'Profoundly disappointed’: B.C. apologizes for COVID-19 call centre chaos, blames Telus
VICTORIA -- The government of B.C. is in damage-control mode after a chaotic rollout of its COVID-19 vaccine call centre program.
On Monday, nearly two million calls overwhelmed call centres staffed by local health authorities and Telus, which is contracted by the province.
This week, seniors 90 years old and over and Indigenous people 65 and over were eligible to make appointments over the phone.
Almost instantly, the dial-in process faced harsh criticism as thousands only heard a recorded message telling them to hang up and try again.
Some on Vancouver Island spent hours calling hundreds of times without ever connecting with an agent who could get them a COVID-19 immunization.
On Tuesday, the province said its process was flawed, but also blamed Telus.
"Those call centre services were inadequate yesterday in spite of repeated promises to us," said Health Minister Adrian Dix.
The BC Liberals demanded to see the contracts with Telus on Tuesday after the Vancouver Coastal Health authority was only able to book vaccination appointments for 369 seniors.

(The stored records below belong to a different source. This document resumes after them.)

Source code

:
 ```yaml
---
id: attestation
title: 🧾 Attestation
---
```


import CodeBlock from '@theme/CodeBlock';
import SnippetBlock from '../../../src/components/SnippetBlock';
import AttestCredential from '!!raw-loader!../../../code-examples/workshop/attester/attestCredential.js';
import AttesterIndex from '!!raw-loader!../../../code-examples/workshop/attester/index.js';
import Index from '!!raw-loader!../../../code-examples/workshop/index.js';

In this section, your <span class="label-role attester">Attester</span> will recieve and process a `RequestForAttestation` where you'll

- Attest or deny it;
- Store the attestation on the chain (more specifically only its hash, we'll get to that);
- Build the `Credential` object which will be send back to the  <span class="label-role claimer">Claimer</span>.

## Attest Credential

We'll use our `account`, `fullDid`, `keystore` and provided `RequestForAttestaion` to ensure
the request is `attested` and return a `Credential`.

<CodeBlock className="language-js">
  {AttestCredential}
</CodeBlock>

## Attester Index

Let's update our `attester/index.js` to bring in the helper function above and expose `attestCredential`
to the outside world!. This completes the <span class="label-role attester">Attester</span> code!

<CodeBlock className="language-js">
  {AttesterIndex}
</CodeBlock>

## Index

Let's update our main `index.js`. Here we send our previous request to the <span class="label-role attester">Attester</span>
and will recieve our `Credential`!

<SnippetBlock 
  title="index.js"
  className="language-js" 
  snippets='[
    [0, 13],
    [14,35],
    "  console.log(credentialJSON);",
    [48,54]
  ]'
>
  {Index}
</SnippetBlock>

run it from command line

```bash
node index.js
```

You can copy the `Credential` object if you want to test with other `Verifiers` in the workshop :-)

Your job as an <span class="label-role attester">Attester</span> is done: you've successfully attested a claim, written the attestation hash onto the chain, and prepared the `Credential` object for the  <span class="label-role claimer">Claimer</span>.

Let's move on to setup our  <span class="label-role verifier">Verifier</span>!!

The Vancouver Island Health Authority, which partially used its own call centres, was able to book 2,456 appointments on Monday.
Premier John Horgan reacted at a press conference Tuesday, saying he was "profoundly disappointed.”

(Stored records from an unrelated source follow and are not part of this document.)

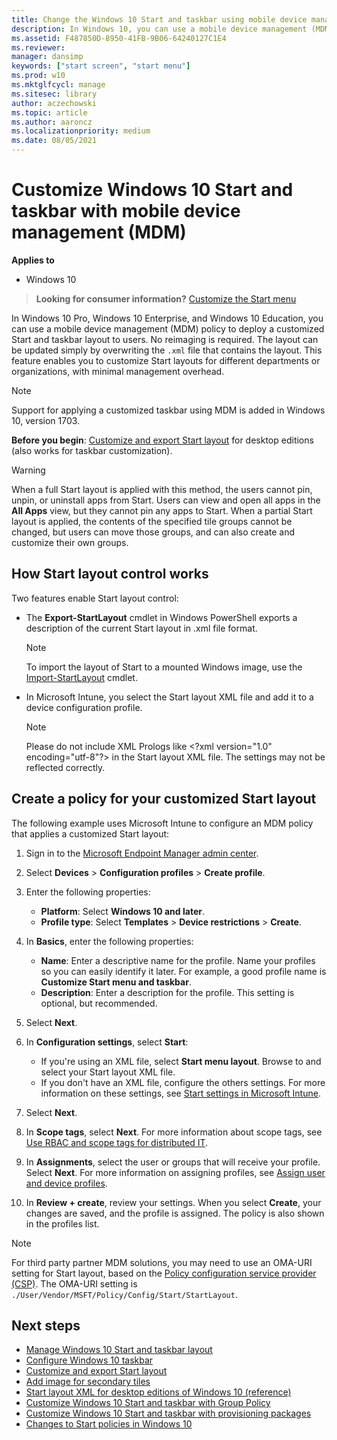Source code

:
 ```yaml
---
title: Change the Windows 10 Start and taskbar using mobile device management | Microsoft Docs
description: In Windows 10, you can use a mobile device management (MDM) policy to deploy a customized Start and taskbar layout to users. For example, use Microsoft Intune to configure the start menu layout and taskbar, and deploy the policy to your devices.
ms.assetid: F487850D-8950-41FB-9B06-64240127C1E4
ms.reviewer: 
manager: dansimp
keywords: ["start screen", "start menu"]
ms.prod: w10
ms.mktglfcycl: manage
ms.sitesec: library
author: aczechowski
ms.topic: article
ms.author: aaroncz
ms.localizationpriority: medium
ms.date: 08/05/2021
---
```


# Customize Windows 10 Start and taskbar with mobile device management (MDM)


**Applies to**

- Windows 10


>**Looking for consumer information?** [Customize the Start menu](https://go.microsoft.com/fwlink/p/?LinkId=623630)

In Windows 10 Pro, Windows 10 Enterprise, and Windows 10 Education, you can use a mobile device management (MDM) policy to deploy a customized Start and taskbar layout to users. No reimaging is required. The layout can be updated simply by overwriting the `.xml` file that contains the layout. This feature enables you to customize Start layouts for different departments or organizations, with minimal management overhead.

>[!NOTE]
>Support for applying a customized taskbar using MDM is added in Windows 10, version 1703.

**Before you begin**: [Customize and export Start layout](customize-and-export-start-layout.md) for desktop editions (also works for taskbar customization).

>[!WARNING]
>When a full Start layout is applied with this method, the users cannot pin, unpin, or uninstall apps from Start. Users can view and open all apps in the **All Apps** view, but they cannot pin any apps to Start. When a partial Start layout is applied, the contents of the specified tile groups cannot be changed, but users can move those groups, and can also create and customize their own groups.

 

## <a href="" id="bkmk-howstartscreencontrolworks"></a>How Start layout control works


Two features enable Start layout control:

-   The **Export-StartLayout** cmdlet in Windows PowerShell exports a description of the current Start layout in .xml file format. 

    >[!NOTE]
    >To import the layout of Start to a mounted Windows image, use the [Import-StartLayout](/powershell/module/startlayout/import-startlayout) cmdlet.

     

-   In Microsoft Intune, you select the Start layout XML file and add it to a device configuration profile. 

    >[!NOTE]
    >Please do not include XML Prologs like \<?xml version="1.0" encoding="utf-8"?\> in the Start layout XML file. The settings may not be reflected correctly.

## <a href="" id="bkmk-domaingpodeployment"></a>Create a policy for your customized Start layout

The following example uses Microsoft Intune to configure an MDM policy that applies a customized Start layout:

1. Sign in to the [Microsoft Endpoint Manager admin center](https://go.microsoft.com/fwlink/?linkid=2109431).

2. Select **Devices** > **Configuration profiles** > **Create profile**.

3. Enter the following properties:

    - **Platform**: Select **Windows 10 and later**.
    - **Profile type**: Select **Templates** > **Device restrictions** > **Create**.

4. In **Basics**, enter the following properties:

    - **Name**: Enter a descriptive name for the profile. Name your profiles so you can easily identify it later. For example, a good profile name is **Customize Start menu and taskbar**.
    - **Description**: Enter a description for the profile. This setting is optional, but recommended.

5. Select **Next**.

6. In **Configuration settings**, select **Start**:

    - If you're using an XML file, select **Start menu layout**. Browse to and select your Start layout XML file.
    - If you don't have an XML file, configure the others settings. For more information on these settings, see [Start settings in Microsoft Intune](/mem/intune/configuration/device-restrictions-windows-10#start).

7. Select **Next**.
8. In **Scope tags**, select **Next**. For more information about scope tags, see [Use RBAC and scope tags for distributed IT](/mem/intune/fundamentals/scope-tags).
9. In **Assignments**, select the user or groups that will receive your profile. Select **Next**. For more information on assigning profiles, see [Assign user and device profiles](/mem/intune/configuration/device-profile-assign).
10. In **Review + create**, review your settings. When you select **Create**, your changes are saved, and the profile is assigned. The policy is also shown in the profiles list.

> [!NOTE]
> For third party partner MDM solutions, you may need to use an OMA-URI setting for Start layout, based on the [Policy configuration service provider (CSP)](/windows/client-management/mdm/policy-configuration-service-provider). The OMA-URI setting is `./User/Vendor/MSFT/Policy/Config/Start/StartLayout`.


## Next steps

- [Manage Windows 10 Start and taskbar layout](windows-10-start-layout-options-and-policies.md)
- [Configure Windows 10 taskbar](configure-windows-10-taskbar.md)
- [Customize and export Start layout](customize-and-export-start-layout.md)
- [Add image for secondary tiles](start-secondary-tiles.md)
- [Start layout XML for desktop editions of Windows 10 (reference)](start-layout-xml-desktop.md)
- [Customize Windows 10 Start and taskbar with Group Policy](customize-windows-10-start-screens-by-using-group-policy.md)
- [Customize Windows 10 Start and taskbar with provisioning packages](customize-windows-10-start-screens-by-using-provisioning-packages-and-icd.md)
- [Changes to Start policies in Windows 10](changes-to-start-policies-in-windows-10.md)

"That's the responsibility of government to make sure we have the people and infrastructure in place," Horgan said.
Telus has also apologized for the sluggish rollout and is vowing to quickly ramp up services for seniors through the end of the week.

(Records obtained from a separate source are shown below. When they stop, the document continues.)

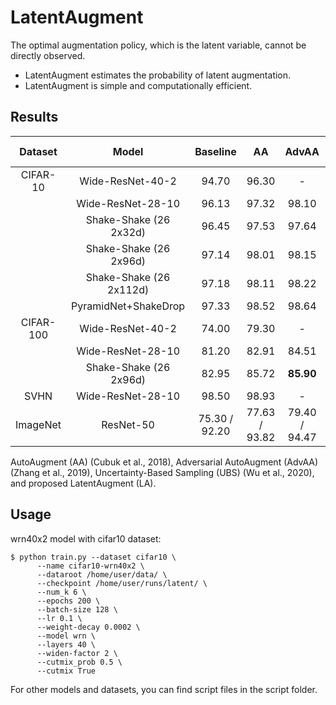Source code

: # LatentAugment

The optimal augmentation policy, which is the latent variable, cannot be directly observed.
- LatentAugment estimates the probability of latent augmentation. 
- LatentAugment is simple and computationally efficient.

## Results
|  Dataset  |          Model          |    Baseline   |       AA      |     AdvAA     |  UBS  |       LA  (proposed)     |
|:---------:|:-----------------------:|:-------------:|:-------------:|:-------------:|:-----:|:-------------:|
|  CIFAR-10 |     Wide-ResNet-40-2    |     94.70     |     96.30     |       -       |   -   |  <b>97.27</b>  |
|           |    Wide-ResNet-28-10    |     96.13     |     97.32     |     98.10     | 97.89 |   <b>98.25</b>  |
|           |  Shake-Shake (26 2x32d) |     96.45     |     97.53     |     97.64     |   -   |   <b> 97.68</b>   |
|           |  Shake-Shake (26 2x96d) |     97.14     |     98.01     |     98.15     | 98.27 |   <b>98.42</b>   |
|           | Shake-Shake (26 2x112d) |     97.18     |     98.11     |     98.22     |   -   |   <b>98.44</b>   |
|           |   PyramidNet+ShakeDrop  |     97.33     |     98.52     |     98.64     | 98.66 |   <b>98.72</b>   |
| CIFAR-100 |     Wide-ResNet-40-2    |     74.00     |     79.30     |       -       |   -   |   <b>80.90</b>   |
|           |    Wide-ResNet-28-10    |     81.20     |     82.91     |     84.51     | 84.54 |   <b>84.98</b>   |
|           |  Shake-Shake (26 2x96d) |     82.95     |     85.72     |     <b>85.90</b>     |   -   |   85.88  |
|    SVHN   |    Wide-ResNet-28-10    |     98.50     |     98.93     |       -       |   -   |     <b>98.99 </b>     |
|  ImageNet |        ResNet-50        | 75.30 / 92.20 | 77.63 / 93.82 | 79.40 / 94.47 |   -   | <b>80.08 / 94.95</b>  |

 AutoAugment (AA) (Cubuk et al., 2018), Adversarial AutoAugment (AdvAA) (Zhang et al., 2019), Uncertainty-Based Sampling (UBS) (Wu et al., 2020), and proposed LatentAugment (LA). 

## Usage
wrn40x2 model with cifar10 dataset:
```
$ python train.py --dataset cifar10 \
      --name cifar10-wrn40x2 \
      --dataroot /home/user/data/ \
      --checkpoint /home/user/runs/latent/ \
      --num_k 6 \
      --epochs 200 \
      --batch-size 128 \
      --lr 0.1 \
      --weight-decay 0.0002 \
      --model wrn \
      --layers 40 \
      --widen-factor 2 \
      --cutmix_prob 0.5 \
      --cutmix True
```

For other models and datasets, you can find script files in the script folder.
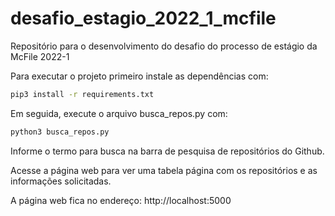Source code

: # desafio_estagio_2022_1_mcfile
Repositório para o desenvolvimento do desafio do processo de estágio da McFile 2022-1

Para executar o projeto primeiro instale as dependências com:

```bash
pip3 install -r requirements.txt
```

Em seguida, execute o arquivo busca_repos.py com:

```bash
python3 busca_repos.py
```

Informe o termo para busca na barra de pesquisa de repositórios do Github.

Acesse a página web para ver uma tabela página com os repositórios e as informações solicitadas.

A página web fica no endereço: http://localhost:5000
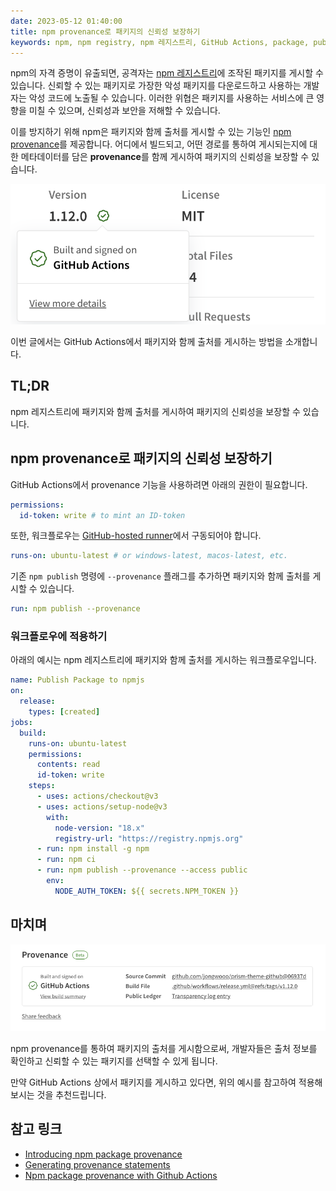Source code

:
 ```yaml
---
date: 2023-05-12 01:40:00
title: npm provenance로 패키지의 신뢰성 보장하기
keywords: npm, npm registry, npm 레지스트리, GitHub Actions, package, publish, provenance, npm provenance, 신뢰성, 보안
---
```


npm의 자격 증명이 유출되면, 공격자는 [npm 레지스트리](https://www.npmjs.com)에 조작된 패키지를 게시할 수 있습니다.
신뢰할 수 있는 패키지로 가장한 악성 패키지를 다운로드하고 사용하는 개발자는 악성 코드에 노출될 수 있습니다.
이러한 위협은 패키지를 사용하는 서비스에 큰 영향을 미칠 수 있으며, 신뢰성과 보안을 저해할 수 있습니다.

이를 방지하기 위해 npm은 패키지와 함께 출처를 게시할 수 있는 기능인 [npm provenance](https://docs.npmjs.com/generating-provenance-statements#about-npm-provenance)를 제공합니다.
어디에서 빌드되고, 어떤 경로를 통하여 게시되는지에 대한 메타데이터를 담은 **provenance**를 함께 게시하여 패키지의 신뢰성을 보장할 수 있습니다.

![npm package provenance badge](./npm-provenance-badge.png "npm package provenance badge")

이번 글에서는 GitHub Actions에서 패키지와 함께 출처를 게시하는 방법을 소개합니다.

## TL;DR

npm 레지스트리에 패키지와 함께 출처를 게시하여 패키지의 신뢰성을 보장할 수 있습니다.

## npm provenance로 패키지의 신뢰성 보장하기

GitHub Actions에서 provenance 기능을 사용하려면 아래의 권한이 필요합니다.

```yaml
permissions:
  id-token: write # to mint an ID-token
```

또한, 워크플로우는 [GitHub-hosted runner](https://docs.github.com/en/actions/using-github-hosted-runners/about-github-hosted-runners#supported-runners-and-hardware-resources)에서 구동되어야 합니다.

```yaml
runs-on: ubuntu-latest # or windows-latest, macos-latest, etc.
```

기존 `npm publish` 명령에 `--provenance` 플래그를 추가하면 패키지와 함께 출처를 게시할 수 있습니다.

```yaml
run: npm publish --provenance
```

### 워크플로우에 적용하기

아래의 예시는 npm 레지스트리에 패키지와 함께 출처를 게시하는 워크플로우입니다.

```yaml
name: Publish Package to npmjs
on:
  release:
    types: [created]
jobs:
  build:
    runs-on: ubuntu-latest
    permissions:
      contents: read
      id-token: write
    steps:
      - uses: actions/checkout@v3
      - uses: actions/setup-node@v3
        with:
          node-version: "18.x"
          registry-url: "https://registry.npmjs.org"
      - run: npm install -g npm
      - run: npm ci
      - run: npm publish --provenance --access public
        env:
          NODE_AUTH_TOKEN: ${{ secrets.NPM_TOKEN }}
```

## 마치며

![GitHub Actions를 통하여 게시된 provenance](./npm-provenance.png "GitHub Actions를 통하여 게시된 provenance")

npm provenance를 통하여 패키지의 출처를 게시함으로써, 개발자들은 출처 정보를 확인하고 신뢰할 수 있는 패키지를 선택할 수 있게 됩니다.

만약 GitHub Actions 상에서 패키지를 게시하고 있다면, 위의 예시를 참고하여 적용해보시는 것을 추천드립니다.

## 참고 링크

- [Introducing npm package provenance](https://github.blog/2023-04-19-introducing-npm-package-provenance/)
- [Generating provenance statements](https://docs.npmjs.com/generating-provenance-statements)
- [Npm package provenance with Github Actions](https://www.darraghoriordan.com/2023/04/25/npm-package-provenance-github-actions/)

“By this afternoon, we will have more than 250 agents taking calls, for a total of 550 agents working today, and hundreds more being added in real time," said Telus CEO Darren Entwistle in a statement.
Next week, call centres will begin booking appointments for seniors 85 and over.
Online booking systems are not expected to be up and running in B.C. until April 12.
The BC Liberals are now pressing the province to be transparent on whether or not the online system will face the same fate when it goes public.